Surviving the Headlines

Ominous, hand-wringing headlines greeted the news late last month that July home sales across the U.S “hit the wall” after the First Time Home Buyer Tax Credit expired.   These gloomy headlines—which are virtually guaranteed to continue unabated between now and the end of the year—paint a very confusing picture of our local real estate market; which, by all accounts, has been on a solid footing throughout most of 2010.  Yet the slowdown in sales affecting July—the first month of recorded sales since the tax credit expired—is hardly indicative of the housing backslide that many of the accompanying news stories seem all-too-eager to suggest.

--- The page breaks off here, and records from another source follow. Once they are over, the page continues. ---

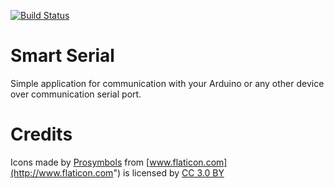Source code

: [![Build Status](https://travis-ci.org/serge-14/gelflib.svg?branch=master)](https://travis-ci.org/serge-14/gelflib) 

# Smart Serial

Simple application for communication with your Arduino or any other device over communication serial port.

# Credits

Icons made by [Prosymbols](http://www.flaticon.com/authors/prosymbols) from [www.flaticon.com](http://www.flaticon.com") is licensed by [CC 3.0 BY](http://creativecommons.org/licenses/by/3.0/)
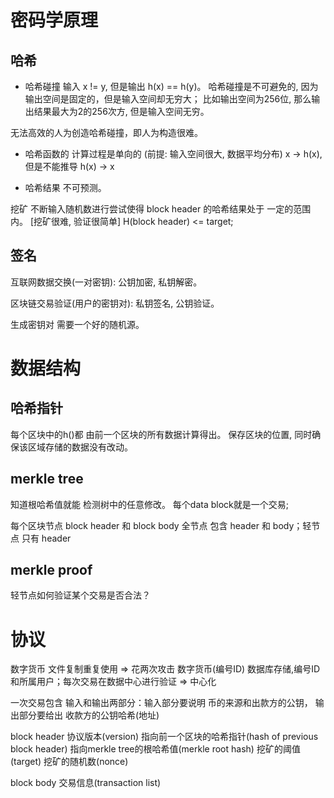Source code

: # 密码学原理

## 哈希

* 哈希碰撞
输入 x != y, 但是输出 h(x) == h(y)。
哈希碰撞是不可避免的, 因为输出空间是固定的，但是输入空间却无穷大； 比如输出空间为256位, 那么输出结果最大为2的256次方, 但是输入空间无穷。

无法高效的人为创造哈希碰撞，即人为构造很难。

* 哈希函数的 计算过程是单向的 (前提: 输入空间很大, 数据平均分布)
x -> h(x), 但是不能推导 h(x) -> x


* 哈希结果 不可预测。

挖矿 不断输入随机数进行尝试使得 block header 的哈希结果处于 一定的范围内。 [挖矿很难, 验证很简单]
H(block header) <= target;


## 签名
互联网数据交换(一对密钥): 公钥加密, 私钥解密。

区块链交易验证(用户的密钥对): 私钥签名, 公钥验证。

生成密钥对 需要一个好的随机源。


# 数据结构

## 哈希指针

[](./assets/区块链结构.png)
每个区块中的h()都 由前一个区块的所有数据计算得出。
保存区块的位置, 同时确保该区域存储的数据没有改动。

## merkle tree

[](./assets/merkle%20tree.png)
知道根哈希值就能 检测树中的任意修改。
每个data block就是一个交易;

每个区块节点
block header 和 block body
全节点 包含 header 和 body；轻节点 只有 header

## merkle proof

轻节点如何验证某个交易是否合法？
[](./assets/merkle%20proof.png)

# 协议

数字货币 文件复制重复使用 => 花两次攻击
数字货币(编号ID) 数据库存储,编号ID和所属用户；每次交易在数据中心进行验证  => 中心化

[](./assets/交易.png)
一次交易包含 输入和输出两部分：输入部分要说明 币的来源和出款方的公钥， 输出部分要给出 收款方的公钥哈希(地址)


block header
协议版本(version)
指向前一个区块的哈希指针(hash of previous block header)
指向merkle tree的根哈希值(merkle root hash)
挖矿的阈值(target)
挖矿的随机数(nonce)

block body
交易信息(transaction list)
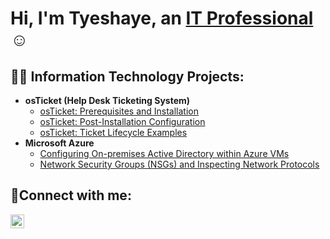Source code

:<h1>Hi, I'm Tyeshaye, an <a href="https://linkedin.com/in/tyeshaye-clyburn-128533185/">IT Professional</a>☺</h1>

<h2>👨‍💻 Information Technology Projects:</h2>

- <b>osTicket (Help Desk Ticketing System)</b>
  - [osTicket: Prerequisites and Installation](https://github.com/TyeshayeC/osticket-prereqs)
  - [osTicket: Post-Installation Configuration](https://github.com/TyeshayeC/post-install-config)
  - [osTicket: Ticket Lifecycle Examples](https://github.com/TyeshayeC/ticket-lifecycle)
- <b>Microsoft Azure</b>
  - [Configuring On-premises Active Directory within Azure VMs](https://github.com/TyeshayeC/configure-ad)
  - [Network Security Groups (NSGs) and Inspecting Network Protocols](https://github.com/TyeshayeC/azure-network-protocols)

<h2>🤳Connect with me:</h2>

[<img align="left" alt="Josh | LinkedIn" width="22px" src="https://cdn.jsdelivr.net/npm/simple-icons@v3/icons/linkedin.svg" />][linkedin]

[linkedin]: https://www.linkedin.com/in/tyeshaye-clyburn-128533185/
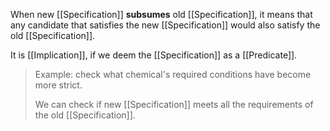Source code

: When new [[Specification]] **subsumes** old [[Specification]], it means that any candidate that satisfies the new [[Specification]] would also satisfy the old [[Specification]].

It is [[Implication]], if we deem the [[Specification]] as a [[Predicate]].

> Example: check what chemical's required conditions have become more strict.
> 
> We can check if new [[Specification]] meets all the requirements of the old [[Specification]].
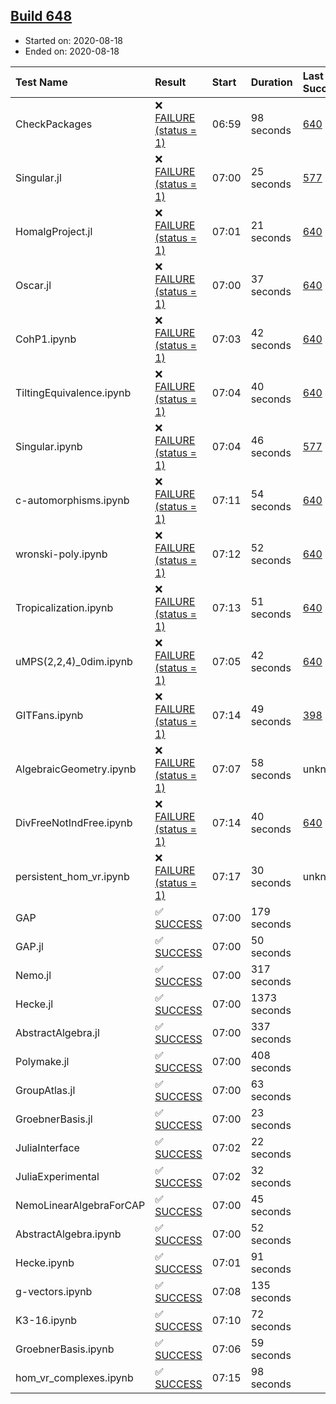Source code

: ## [Build 648](https://oscarci.mathematik.uni-kl.de/job/oscar-stable/648/)

* Started on: 2020-08-18
* Ended on: 2020-08-18

| Test Name    | Result | Start | Duration | Last Success | First Failure |
|:-------------|:-------|:------|:---------|:-------------|:--------------|
| CheckPackages | ❌ [FAILURE (status = 1)](https://oscarci.mathematik.uni-kl.de/job/oscar-stable/648/artifact/logs/build-648/CheckPackages.log) | 06:59 | 98 seconds | [640](https://oscarci.mathematik.uni-kl.de/job/oscar-stable/640/) | [641](https://oscarci.mathematik.uni-kl.de/job/oscar-stable/641/) |
| Singular.jl | ❌ [FAILURE (status = 1)](https://oscarci.mathematik.uni-kl.de/job/oscar-stable/648/artifact/logs/build-648/Singular.jl.log) | 07:00 | 25 seconds | [577](https://oscarci.mathematik.uni-kl.de/job/oscar-stable/577/) | [578](https://oscarci.mathematik.uni-kl.de/job/oscar-stable/578/) |
| HomalgProject.jl | ❌ [FAILURE (status = 1)](https://oscarci.mathematik.uni-kl.de/job/oscar-stable/648/artifact/logs/build-648/HomalgProject.jl.log) | 07:01 | 21 seconds | [640](https://oscarci.mathematik.uni-kl.de/job/oscar-stable/640/) | [641](https://oscarci.mathematik.uni-kl.de/job/oscar-stable/641/) |
| Oscar.jl | ❌ [FAILURE (status = 1)](https://oscarci.mathematik.uni-kl.de/job/oscar-stable/648/artifact/logs/build-648/Oscar.jl.log) | 07:00 | 37 seconds | [640](https://oscarci.mathematik.uni-kl.de/job/oscar-stable/640/) | [641](https://oscarci.mathematik.uni-kl.de/job/oscar-stable/641/) |
| CohP1.ipynb | ❌ [FAILURE (status = 1)](https://oscarci.mathematik.uni-kl.de/job/oscar-stable/648/artifact/logs/build-648/CohP1.ipynb.log) | 07:03 | 42 seconds | [640](https://oscarci.mathematik.uni-kl.de/job/oscar-stable/640/) | [641](https://oscarci.mathematik.uni-kl.de/job/oscar-stable/641/) |
| TiltingEquivalence.ipynb | ❌ [FAILURE (status = 1)](https://oscarci.mathematik.uni-kl.de/job/oscar-stable/648/artifact/logs/build-648/TiltingEquivalence.ipynb.log) | 07:04 | 40 seconds | [640](https://oscarci.mathematik.uni-kl.de/job/oscar-stable/640/) | [641](https://oscarci.mathematik.uni-kl.de/job/oscar-stable/641/) |
| Singular.ipynb | ❌ [FAILURE (status = 1)](https://oscarci.mathematik.uni-kl.de/job/oscar-stable/648/artifact/logs/build-648/Singular.ipynb.log) | 07:04 | 46 seconds | [577](https://oscarci.mathematik.uni-kl.de/job/oscar-stable/577/) | [578](https://oscarci.mathematik.uni-kl.de/job/oscar-stable/578/) |
| c-automorphisms.ipynb | ❌ [FAILURE (status = 1)](https://oscarci.mathematik.uni-kl.de/job/oscar-stable/648/artifact/logs/build-648/c-automorphisms.ipynb.log) | 07:11 | 54 seconds | [640](https://oscarci.mathematik.uni-kl.de/job/oscar-stable/640/) | [641](https://oscarci.mathematik.uni-kl.de/job/oscar-stable/641/) |
| wronski-poly.ipynb | ❌ [FAILURE (status = 1)](https://oscarci.mathematik.uni-kl.de/job/oscar-stable/648/artifact/logs/build-648/wronski-poly.ipynb.log) | 07:12 | 52 seconds | [640](https://oscarci.mathematik.uni-kl.de/job/oscar-stable/640/) | [641](https://oscarci.mathematik.uni-kl.de/job/oscar-stable/641/) |
| Tropicalization.ipynb | ❌ [FAILURE (status = 1)](https://oscarci.mathematik.uni-kl.de/job/oscar-stable/648/artifact/logs/build-648/Tropicalization.ipynb.log) | 07:13 | 51 seconds | [640](https://oscarci.mathematik.uni-kl.de/job/oscar-stable/640/) | [641](https://oscarci.mathematik.uni-kl.de/job/oscar-stable/641/) |
| uMPS(2,2,4)_0dim.ipynb | ❌ [FAILURE (status = 1)](https://oscarci.mathematik.uni-kl.de/job/oscar-stable/648/artifact/logs/build-648/uMPS-2-2-4-_0dim.ipynb.log) | 07:05 | 42 seconds | [640](https://oscarci.mathematik.uni-kl.de/job/oscar-stable/640/) | [641](https://oscarci.mathematik.uni-kl.de/job/oscar-stable/641/) |
| GITFans.ipynb | ❌ [FAILURE (status = 1)](https://oscarci.mathematik.uni-kl.de/job/oscar-stable/648/artifact/logs/build-648/GITFans.ipynb.log) | 07:14 | 49 seconds | [398](https://oscarci.mathematik.uni-kl.de/job/oscar-stable/398/) | [399](https://oscarci.mathematik.uni-kl.de/job/oscar-stable/399/) |
| AlgebraicGeometry.ipynb | ❌ [FAILURE (status = 1)](https://oscarci.mathematik.uni-kl.de/job/oscar-stable/648/artifact/logs/build-648/AlgebraicGeometry.ipynb.log) | 07:07 | 58 seconds | unknown | unknown |
| DivFreeNotIndFree.ipynb | ❌ [FAILURE (status = 1)](https://oscarci.mathematik.uni-kl.de/job/oscar-stable/648/artifact/logs/build-648/DivFreeNotIndFree.ipynb.log) | 07:14 | 40 seconds | [640](https://oscarci.mathematik.uni-kl.de/job/oscar-stable/640/) | [641](https://oscarci.mathematik.uni-kl.de/job/oscar-stable/641/) |
| persistent_hom_vr.ipynb | ❌ [FAILURE (status = 1)](https://oscarci.mathematik.uni-kl.de/job/oscar-stable/648/artifact/logs/build-648/persistent_hom_vr.ipynb.log) | 07:17 | 30 seconds | unknown | unknown |
| GAP | ✅ [SUCCESS](https://oscarci.mathematik.uni-kl.de/job/oscar-stable/648/artifact/logs/build-648/GAP.log) | 07:00 | 179 seconds |  |  |
| GAP.jl | ✅ [SUCCESS](https://oscarci.mathematik.uni-kl.de/job/oscar-stable/648/artifact/logs/build-648/GAP.jl.log) | 07:00 | 50 seconds |  |  |
| Nemo.jl | ✅ [SUCCESS](https://oscarci.mathematik.uni-kl.de/job/oscar-stable/648/artifact/logs/build-648/Nemo.jl.log) | 07:00 | 317 seconds |  |  |
| Hecke.jl | ✅ [SUCCESS](https://oscarci.mathematik.uni-kl.de/job/oscar-stable/648/artifact/logs/build-648/Hecke.jl.log) | 07:00 | 1373 seconds |  |  |
| AbstractAlgebra.jl | ✅ [SUCCESS](https://oscarci.mathematik.uni-kl.de/job/oscar-stable/648/artifact/logs/build-648/AbstractAlgebra.jl.log) | 07:00 | 337 seconds |  |  |
| Polymake.jl | ✅ [SUCCESS](https://oscarci.mathematik.uni-kl.de/job/oscar-stable/648/artifact/logs/build-648/Polymake.jl.log) | 07:00 | 408 seconds |  |  |
| GroupAtlas.jl | ✅ [SUCCESS](https://oscarci.mathematik.uni-kl.de/job/oscar-stable/648/artifact/logs/build-648/GroupAtlas.jl.log) | 07:00 | 63 seconds |  |  |
| GroebnerBasis.jl | ✅ [SUCCESS](https://oscarci.mathematik.uni-kl.de/job/oscar-stable/648/artifact/logs/build-648/GroebnerBasis.jl.log) | 07:00 | 23 seconds |  |  |
| JuliaInterface | ✅ [SUCCESS](https://oscarci.mathematik.uni-kl.de/job/oscar-stable/648/artifact/logs/build-648/JuliaInterface.log) | 07:02 | 22 seconds |  |  |
| JuliaExperimental | ✅ [SUCCESS](https://oscarci.mathematik.uni-kl.de/job/oscar-stable/648/artifact/logs/build-648/JuliaExperimental.log) | 07:02 | 32 seconds |  |  |
| NemoLinearAlgebraForCAP | ✅ [SUCCESS](https://oscarci.mathematik.uni-kl.de/job/oscar-stable/648/artifact/logs/build-648/NemoLinearAlgebraForCAP.log) | 07:00 | 45 seconds |  |  |
| AbstractAlgebra.ipynb | ✅ [SUCCESS](https://oscarci.mathematik.uni-kl.de/job/oscar-stable/648/artifact/logs/build-648/AbstractAlgebra.ipynb.log) | 07:00 | 52 seconds |  |  |
| Hecke.ipynb | ✅ [SUCCESS](https://oscarci.mathematik.uni-kl.de/job/oscar-stable/648/artifact/logs/build-648/Hecke.ipynb.log) | 07:01 | 91 seconds |  |  |
| g-vectors.ipynb | ✅ [SUCCESS](https://oscarci.mathematik.uni-kl.de/job/oscar-stable/648/artifact/logs/build-648/g-vectors.ipynb.log) | 07:08 | 135 seconds |  |  |
| K3-16.ipynb | ✅ [SUCCESS](https://oscarci.mathematik.uni-kl.de/job/oscar-stable/648/artifact/logs/build-648/K3-16.ipynb.log) | 07:10 | 72 seconds |  |  |
| GroebnerBasis.ipynb | ✅ [SUCCESS](https://oscarci.mathematik.uni-kl.de/job/oscar-stable/648/artifact/logs/build-648/GroebnerBasis.ipynb.log) | 07:06 | 59 seconds |  |  |
| hom_vr_complexes.ipynb | ✅ [SUCCESS](https://oscarci.mathematik.uni-kl.de/job/oscar-stable/648/artifact/logs/build-648/hom_vr_complexes.ipynb.log) | 07:15 | 98 seconds |  |  |
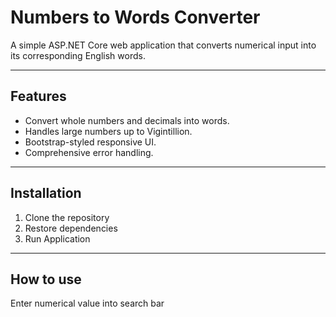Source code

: # Numbers to Words Converter

A simple ASP.NET Core web application that converts numerical input into its corresponding English words.

---

## Features

- Convert whole numbers and decimals into words.
- Handles large numbers up to Vigintillion.
- Bootstrap-styled responsive UI.
- Comprehensive error handling.

---

## Installation
1. Clone the repository
2. Restore dependencies
3. Run Application

---  

## How to use

Enter numerical value into search bar
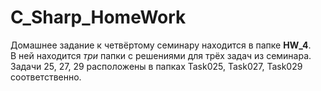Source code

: # C_Sharp_HomeWork

Домашнее задание к четвёртому семинару находится в папке **HW_4**.   
В ней находится *три* папки с решениями для трёх задач из семинара.   
Задачи 25, 27, 29 расположены в папках Task025, Task027, Task029 соответственно.  
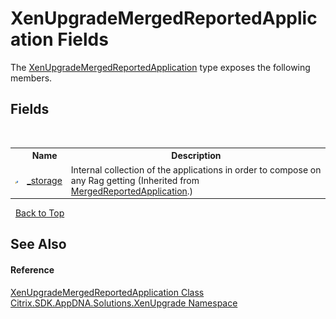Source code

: # XenUpgradeMergedReportedApplication Fields
 

The <a href="T_Citrix_SDK_AppDNA_Solutions_XenUpgrade_XenUpgradeMergedReportedApplication">XenUpgradeMergedReportedApplication</a> type exposes the following members.


## Fields
&nbsp;<table><tr><th></th><th>Name</th><th>Description</th></tr><tr><td>![Protected field](media/protfield.gif "Protected field")</td><td><a href="F_Citrix_SDK_AppDNA_Solutions_Xen_Common_MergedReportedApplication__storage">_storage</a></td><td>
Internal collection of the applications in order to compose on any Rag getting
 (Inherited from <a href="T_Citrix_SDK_AppDNA_Solutions_Xen_Common_MergedReportedApplication">MergedReportedApplication</a>.)</td></tr></table>&nbsp;
<a href="#xenupgrademergedreportedapplication-fields">Back to Top</a>

## See Also


#### Reference
<a href="T_Citrix_SDK_AppDNA_Solutions_XenUpgrade_XenUpgradeMergedReportedApplication">XenUpgradeMergedReportedApplication Class</a><br /><a href="N_Citrix_SDK_AppDNA_Solutions_XenUpgrade">Citrix.SDK.AppDNA.Solutions.XenUpgrade Namespace</a><br />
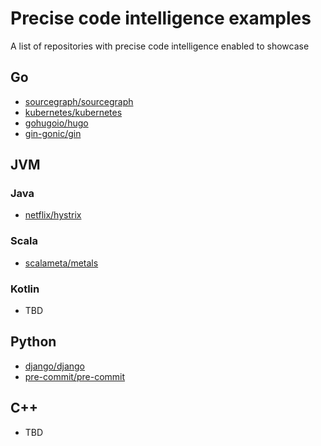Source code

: # Precise code intelligence examples

A list of repositories with precise code intelligence enabled to showcase

## Go
- [sourcegraph/sourcegraph](https://sourcegraph.com/github.com/sourcegraph/sourcegraph/-/blob/enterprise/cmd/executor/internal/apiclient/client.go?L230:18&subtree=true#tab=references)
- [kubernetes/kubernetes](https://sourcegraph.com/github.com/kubernetes/kubernetes/-/blob/cmd/cloud-controller-manager/main.go?L45:2&subtree=true#tab=references)
- [gohugoio/hugo](https://sourcegraph.com/github.com/gohugoio/hugo/-/blob/common/hugo/hugo.go?L65:15&subtree=true#tab=references)
- [gin-gonic/gin](https://sourcegraph.com/github.com/gin-gonic/gin/-/blob/routergroup.go?L33:6&subtree=true#tab=references)

## JVM
### Java
- [netflix/hystrix](https://sourcegraph.com/github.com/Netflix/Hystrix/-/blob/hystrix-core/src/main/java/com/netflix/hystrix/HystrixRequestCache.java#L77:40)

### Scala
- [scalameta/metals](https://sourcegraph.com/github.com/scalameta/metals/-/blob/metals/src/main/scala/scala/meta/metals/Main.scala?L48:36&subtree=true#tab=references)

### Kotlin
- TBD


## Python
- [django/django](https://sourcegraph.com/github.com/django/django/-/blob/django/core/files/storage.py?L70:9&subtree=true#tab=references)
- [pre-commit/pre-commit](https://sourcegraph.com/github.com/pre-commit/pre-commit/-/blob/pre_commit/languages/dart.py?L35:25&subtree=true#tab=references)

## C++
- TBD
 

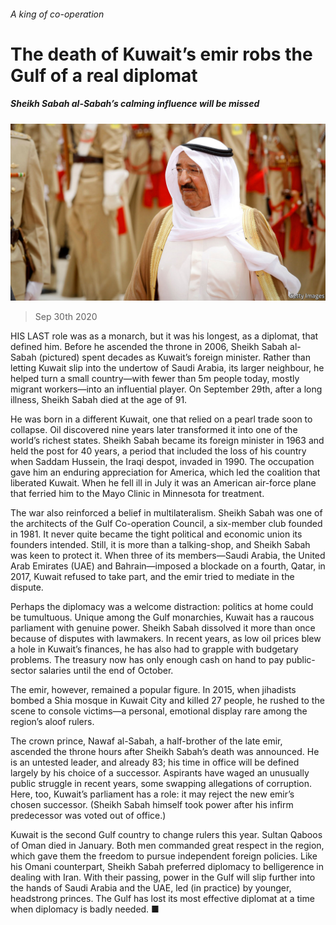 ###### A king of co-operation

# The death of Kuwait’s emir robs the Gulf of a real diplomat 

##### Sheikh Sabah al-Sabah’s calming influence will be missed 

![image](images/20201003_MAP003.jpg) 

> Sep 30th 2020 


HIS LAST role was as a monarch, but it was his longest, as a diplomat, that defined him. Before he ascended the throne in 2006, Sheikh Sabah al-Sabah (pictured) spent decades as Kuwait’s foreign minister. Rather than letting Kuwait slip into the undertow of Saudi Arabia, its larger neighbour, he helped turn a small country—with fewer than 5m people today, mostly migrant workers—into an influential player. On September 29th, after a long illness, Sheikh Sabah died at the age of 91.


He was born in a different Kuwait, one that relied on a pearl trade soon to collapse. Oil discovered nine years later transformed it into one of the world’s richest states. Sheikh Sabah became its foreign minister in 1963 and held the post for 40 years, a period that included the loss of his country when Saddam Hussein, the Iraqi despot, invaded in 1990. The occupation gave him an enduring appreciation for America, which led the coalition that liberated Kuwait. When he fell ill in July it was an American air-force plane that ferried him to the Mayo Clinic in Minnesota for treatment.



The war also reinforced a belief in multilateralism. Sheikh Sabah was one of the architects of the Gulf Co-operation Council, a six-member club founded in 1981. It never quite became the tight political and economic union its founders intended. Still, it is more than a talking-shop, and Sheikh Sabah was keen to protect it. When three of its members—Saudi Arabia, the United Arab Emirates (UAE) and Bahrain—imposed a blockade on a fourth, Qatar, in 2017, Kuwait refused to take part, and the emir tried to mediate in the dispute.


Perhaps the diplomacy was a welcome distraction: politics at home could be tumultuous. Unique among the Gulf monarchies, Kuwait has a raucous parliament with genuine power. Sheikh Sabah dissolved it more than once because of disputes with lawmakers. In recent years, as low oil prices blew a hole in Kuwait’s finances, he has also had to grapple with budgetary problems. The treasury now has only enough cash on hand to pay public-sector salaries until the end of October.


The emir, however, remained a popular figure. In 2015, when jihadists bombed a Shia mosque in Kuwait City and killed 27 people, he rushed to the scene to console victims—a personal, emotional display rare among the region’s aloof rulers.


The crown prince, Nawaf al-Sabah, a half-brother of the late emir, ascended the throne hours after Sheikh Sabah’s death was announced. He is an untested leader, and already 83; his time in office will be defined largely by his choice of a successor. Aspirants have waged an unusually public struggle in recent years, some swapping allegations of corruption. Here, too, Kuwait’s parliament has a role: it may reject the new emir’s chosen successor. (Sheikh Sabah himself took power after his infirm predecessor was voted out of office.)


Kuwait is the second Gulf country to change rulers this year. Sultan Qaboos of Oman died in January. Both men commanded great respect in the region, which gave them the freedom to pursue independent foreign policies. Like his Omani counterpart, Sheikh Sabah preferred diplomacy to belligerence in dealing with Iran. With their passing, power in the Gulf will slip further into the hands of Saudi Arabia and the UAE, led (in practice) by younger, headstrong princes. The Gulf has lost its most effective diplomat at a time when diplomacy is badly needed. ■

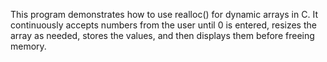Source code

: This program demonstrates how to use realloc() for dynamic arrays in C. It continuously accepts numbers from the user until 0 is entered, resizes the array as needed, stores the values, and then displays them before freeing memory.
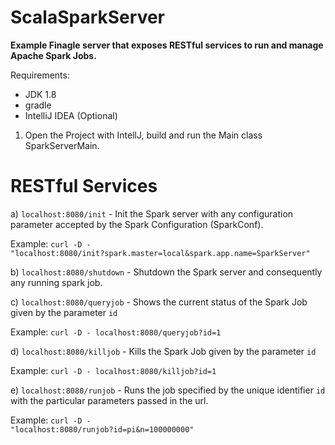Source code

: # ScalaSparkServer

<b>Example Finagle server that exposes RESTful services to run and manage Apache Spark Jobs.</b>

Requirements:
- JDK 1.8
- gradle
- IntelliJ IDEA (Optional)

1) Open the Project with IntellJ, build and run the Main class SparkServerMain.

# RESTful Services

a) <code>localhost:8080/init</code> - Init the Spark server with any configuration parameter accepted by the Spark Configuration (SparkConf).

Example: <code>curl -D - "localhost:8080/init?spark.master=local&spark.app.name=SparkServer"</code>

b) <code>localhost:8080/shutdown</code> - Shutdown the Spark server and consequently any running spark job.

c) <code>localhost:8080/queryjob</code> - Shows the current status of the Spark Job given by the parameter <code>id</code>

Example: <code>curl -D - localhost:8080/queryjob?id=1</code>

d) <code>localhost:8080/killjob</code> - Kills the Spark Job given by the parameter <code>id</code>

Example: <code>curl -D - localhost:8080/killjob?id=1</code>

e) <code>localhost:8080/runjob</code> - Runs the job specified by the unique identifier <code>id</code> with the particular parameters passed in the url.

Example: <code>curl -D - "localhost:8080/runjob?id=pi&n=100000000"</code>
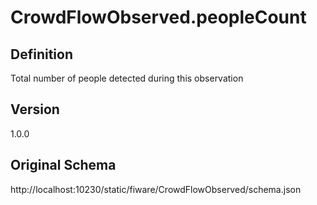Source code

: # CrowdFlowObserved.peopleCount

## Definition
Total number of people detected during this observation

## Version
1.0.0

## Original Schema
http://localhost:10230/static/fiware/CrowdFlowObserved/schema.json

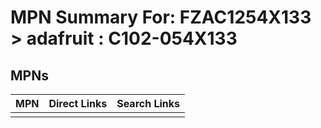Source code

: 



# MPN Summary For: FZAC1254X133 > adafruit : C102-054X133

## MPNs
  

|MPN|Direct Links|Search Links|
| :--- | :--- | :--- |
||||
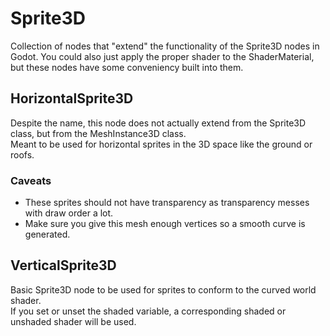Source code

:# Sprite3D
Collection of nodes that "extend" the functionality of the Sprite3D nodes in Godot. You could also just apply the proper shader to the ShaderMaterial, but these nodes have some conveniency built into them.

## HorizontalSprite3D
Despite the name, this node does not actually extend from the Sprite3D class, but from the MeshInstance3D class.<br>
Meant to be used for horizontal sprites in the 3D space like the ground or roofs.
### Caveats
- These sprites should not have transparency as transparency messes with draw order a lot.
- Make sure you give this mesh enough vertices so a smooth curve is generated.

## VerticalSprite3D
Basic Sprite3D node to be used for sprites to conform to the curved world shader.<br>
If you set or unset the shaded variable, a corresponding shaded or unshaded shader will be used.

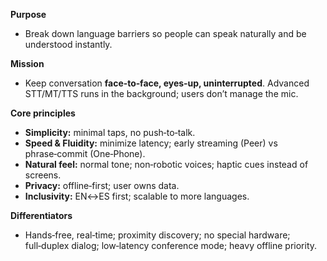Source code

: **Purpose**
- Break down language barriers so people can speak naturally and be understood instantly.

**Mission**
- Keep conversation **face‑to‑face, eyes‑up, uninterrupted**. Advanced STT/MT/TTS runs in the background; users don’t manage the mic.

**Core principles**
- **Simplicity:** minimal taps, no push‑to‑talk.
- **Speed & Fluidity:** minimize latency; early streaming (Peer) vs phrase‑commit (One‑Phone).
- **Natural feel:** normal tone; non‑robotic voices; haptic cues instead of screens.
- **Privacy:** offline‑first; user owns data.
- **Inclusivity:** EN↔ES first; scalable to more languages.

**Differentiators**
- Hands‑free, real‑time; proximity discovery; no special hardware; full‑duplex dialog; low‑latency conference mode; heavy offline priority.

Virtually everyone who follows the market—from pundits and prognosticators to reporters and REALTORS®—knew instinctively that a slowdown in sales was inevitable in the wake of the tax credit’s expiration. So why all the shock, anguish and second-guessing about the state of our market’s health now that actual sales have borne out these expectations?   Any effective purchasing incentive—such as the home buyer tax credit or last year’s successful Cash for Clunkers program for car buyers—typically inspires consumers into immediate action who might otherwise have acted more leisurely.  The tax credit essentially allowed us to borrow against future buyers at a time when sales were urgently needed to help stabilize the market.

As expected, sales fell off in the weeks immediately following the tax credit’s cut-off.  It happened after phase one of the credit expired, then again after its extension expired; largely because buyers acted appropriately.  They stepped-up in a sped-up time frame to take advantage of a significant tax credit simultaneous with the lowest home prices of a decade; not to mention the lowest mortgage rates in recorded history.   In the process, they chewed up a sizeable chunk of our bloated housing inventory.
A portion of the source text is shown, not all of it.